It’s been awhile since I’ve reported on activities, but we’ve got an enormous amount done over the past weeks. It’s been our busiest time of year in terms of number of volunteers, and we’ve been fortunate to have had an amazing group here, both in terms of their numbers and their energy. Although I’ve been pretty much dedicated to cooking gigantic meals and locating lost tools, they’ve done incredible things.
Summer is a funny time of year here. Although the garden is at it’s most lush and it’s a wonderful place to be, there’s not actually that much that needs to be done bar constant watering and weeding. So we’ve been busy with other projects, including getting our last field ready for action. This is half a field which was chock full of brambles and we’d never touched bar planting some willows along the border. I so wish we’d taken some photos before we started!
All the brambles were chopped back then dug out, which was a tremendous amount of work. Brambles grow back astonishingly quickly from even a tiny root left in the soil, so every scrap needed to come out. We now have massive piles of bramble rubbish drying in the sun, waiting for winter when I’ll burn it.

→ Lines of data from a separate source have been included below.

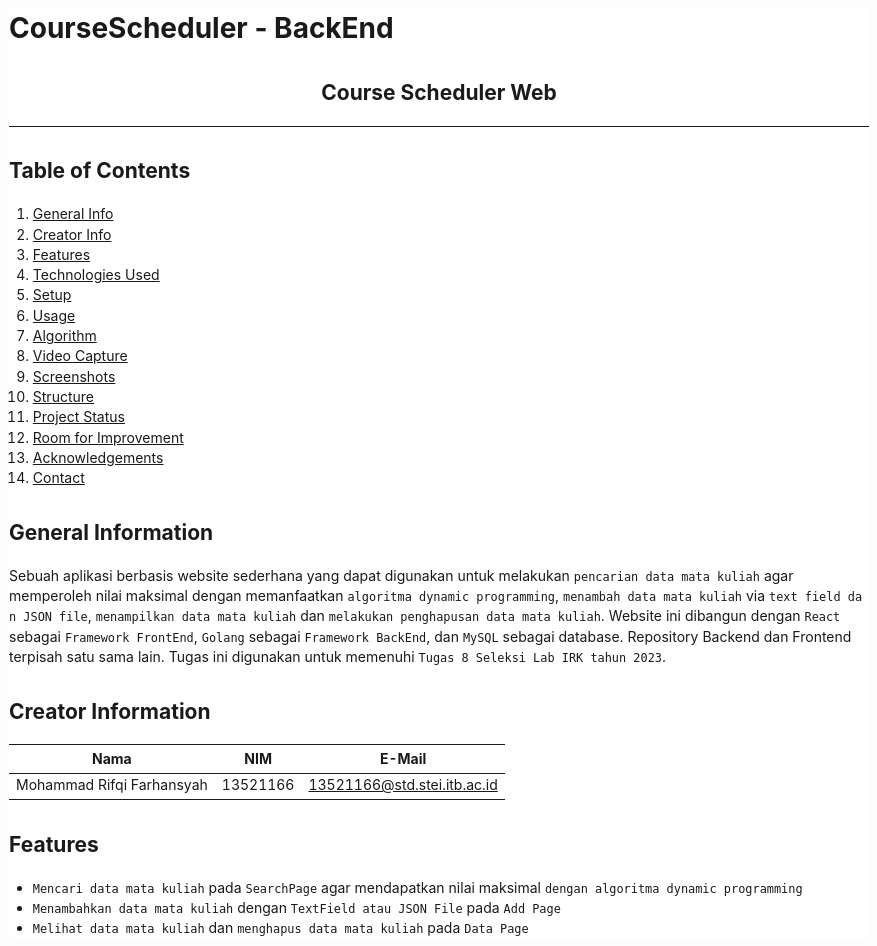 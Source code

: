 # CourseScheduler - BackEnd
<h2 align="center">
   Course Scheduler Web
</h2>
<hr>

## Table of Contents
1. [General Info](#general-information)
2. [Creator Info](#creator-information)
3. [Features](#features)
4. [Technologies Used](#technologies-used)
5. [Setup](#setup)
6. [Usage](#usage)
7. [Algorithm](#usage)
8. [Video Capture](#videocapture)
9. [Screenshots](#screenshots)
10. [Structure](#structure)
11. [Project Status](#project-status)
12. [Room for Improvement](#room-for-improvement)
13. [Acknowledgements](#acknowledgements)
14. [Contact](#contact)

<a name="general-information"></a>

## General Information
Sebuah aplikasi berbasis website sederhana yang dapat digunakan untuk melakukan `pencarian data mata kuliah` agar memperoleh nilai maksimal dengan memanfaatkan `algoritma dynamic programming`, `menambah data mata kuliah` via `text field dan JSON file`, `menampilkan data mata kuliah` dan `melakukan penghapusan data mata kuliah`. Website ini dibangun dengan `React` sebagai `Framework FrontEnd`, `Golang` sebagai `Framework BackEnd`, dan `MySQL` sebagai database. Repository Backend dan Frontend terpisah satu sama lain. Tugas ini digunakan untuk memenuhi `Tugas 8 Seleksi Lab IRK tahun 2023`.
 
<a name="creator-information"></a>

## Creator Information

| Nama                        | NIM      | E-Mail                      |
| --------------------------- | -------- | --------------------------- |
| Mohammad Rifqi Farhansyah   | 13521166 | 13521166@std.stei.itb.ac.id |

<a name="features"></a>

## Features
- `Mencari data mata kuliah` pada `SearchPage` agar mendapatkan nilai maksimal `dengan algoritma dynamic programming`
- `Menambahkan data mata kuliah` dengan `TextField atau JSON File` pada `Add Page`
- `Melihat data mata kuliah` dan `menghapus data mata kuliah` pada `Data Page`

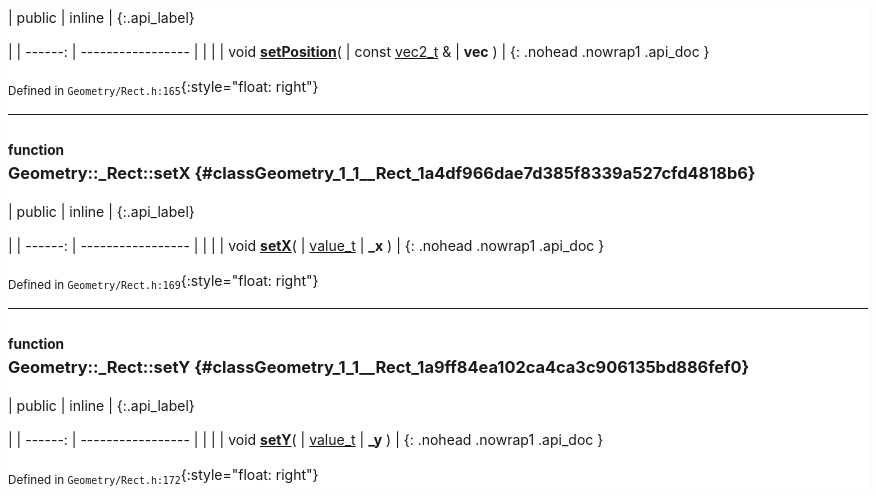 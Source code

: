 | public | inline |
{:.api_label}

|
| ------: | ----------------- |
|  |
| void **[setPosition](#classGeometry_1_1%5F%5FRect_1ab6f5a2c46446c9ac1e44b66fb7b426fd)**( | const [vec2_t](classGeometry_1_1%5F%5FRect#classGeometry_1_1%5F%5FRect_1a43a800d31a3c9c13982224da7e56ab3e) & | **vec** ) |
{: .nohead .nowrap1 .api_doc }





<sub>Defined in `Geometry/Rect.h:165`</sub>{:style="float: right"}

-------------------------------------------------------------------

### <small>function</small><br/> Geometry::_Rect::setX {#classGeometry_1_1__Rect_1a4df966dae7d385f8339a527cfd4818b6}

| public | inline |
{:.api_label}

|
| ------: | ----------------- |
|  |
| void **[setX](#classGeometry_1_1%5F%5FRect_1a4df966dae7d385f8339a527cfd4818b6)**( |  [value_t](classGeometry_1_1%5F%5FRect#classGeometry_1_1%5F%5FRect_1acfedb49c8a19625e8c6e492b504c24aa)  | **_x** ) |
{: .nohead .nowrap1 .api_doc }





<sub>Defined in `Geometry/Rect.h:169`</sub>{:style="float: right"}

-------------------------------------------------------------------

### <small>function</small><br/> Geometry::_Rect::setY {#classGeometry_1_1__Rect_1a9ff84ea102ca4ca3c906135bd886fef0}

| public | inline |
{:.api_label}

|
| ------: | ----------------- |
|  |
| void **[setY](#classGeometry_1_1%5F%5FRect_1a9ff84ea102ca4ca3c906135bd886fef0)**( |  [value_t](classGeometry_1_1%5F%5FRect#classGeometry_1_1%5F%5FRect_1acfedb49c8a19625e8c6e492b504c24aa)  | **_y** ) |
{: .nohead .nowrap1 .api_doc }





<sub>Defined in `Geometry/Rect.h:172`</sub>{:style="float: right"}
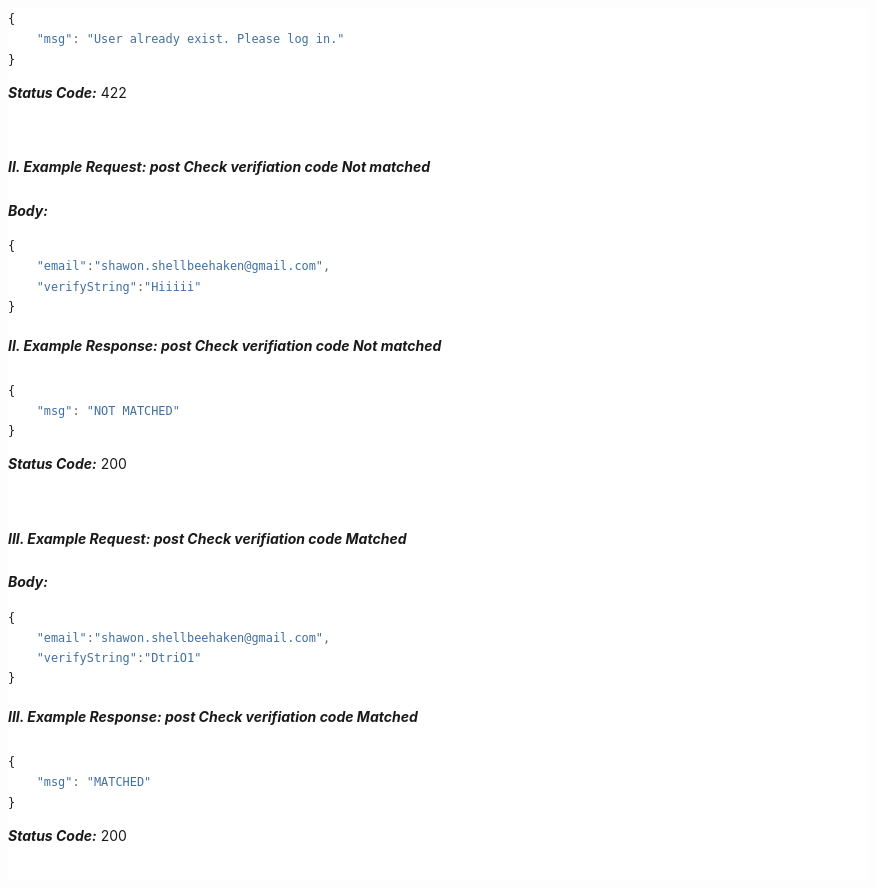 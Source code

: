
 ```js
{
    "msg": "User already exist. Please log in."
}
```

**_Status Code:_** 422

<br>

##### II. Example Request: post Check verifiation code Not matched

**_Body:_**

```js
{
    "email":"shawon.shellbeehaken@gmail.com",
    "verifyString":"Hiiiii"
}
```

##### II. Example Response: post Check verifiation code Not matched

```js
{
    "msg": "NOT MATCHED"
}
```

**_Status Code:_** 200

<br>

##### III. Example Request: post Check verifiation code Matched

**_Body:_**

```js
{
    "email":"shawon.shellbeehaken@gmail.com",
    "verifyString":"DtriO1"
}
```

##### III. Example Response: post Check verifiation code Matched

```js
{
    "msg": "MATCHED"
}
```

**_Status Code:_** 200

<br>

Brambles in stone walls are an ongoing problem. The best solution is to yank them out before they get established, roots and all. When they’re young and haven’t developed a strong root system that’s an easy enough job, but if you’ve the misfortune to already have mature ones it’s not so easy. Pulling them out is sometimes possible with a strong arm and stronger gloves, but risks dislodging stones in the wall. The other solution is to just keep cutting them back. If you keep cutting them back they’ll eventually exhaust themselves and die, or so it’s said. Personally I’ve not known it to work, but the alternative is glyphosphate and that’s a route we’re not ready to go down just yet. We’ve chopped them back, but I went to examine the wall yesterday and it needs chopping back again already. I’m not 100% confident that we’ll stay on top of this enough to actually beat them.
Funnily enough, I’ve just searched a forum I sometimes use looking for advice on combating brambles in walls and discovered a plea for help from myself posted virtually six years ago to the day. Obviously brambles have been a part of my life for some time and I’ve still not found the easy answer.
Back to our field …
Once the brambles and other vegetation were cleared back it was possible to reach some vines which had been growing along the wall. In previous years we’ve only ever been able to access these from the stream, so it’s great to have them accessible.
The bushes you can see in the middle are elderberry. You can never have enough of them as far as I’m concerned, and the fact that these damp loving trees are growing here indicates that there’s a water route underneath.
Finally, we planted potatoes. An odd crop to plant this late in the season on a patch of land which falls into shadow fairly early in the winter, you might think. But they are a leafy crop which will grow fast to protect the newly uncovered soil. The leaves will provide valuable organic material for soil improvement when they die back, and the potatoes themselves, and I’m hoping for a few new potatoes for Christmas, will force us to dig over this patch again and thus discover any bramble roots that we missed first time around.
Whilst I detest brambles and seem to spend so much of my life battling them, I can’t say I’m disappointed that our neighbours aren’t so dedicated to their destruction. The brambles all around us are producing the most delicious fruit just now, a handful of which go just beautifully with our pears in a crumble.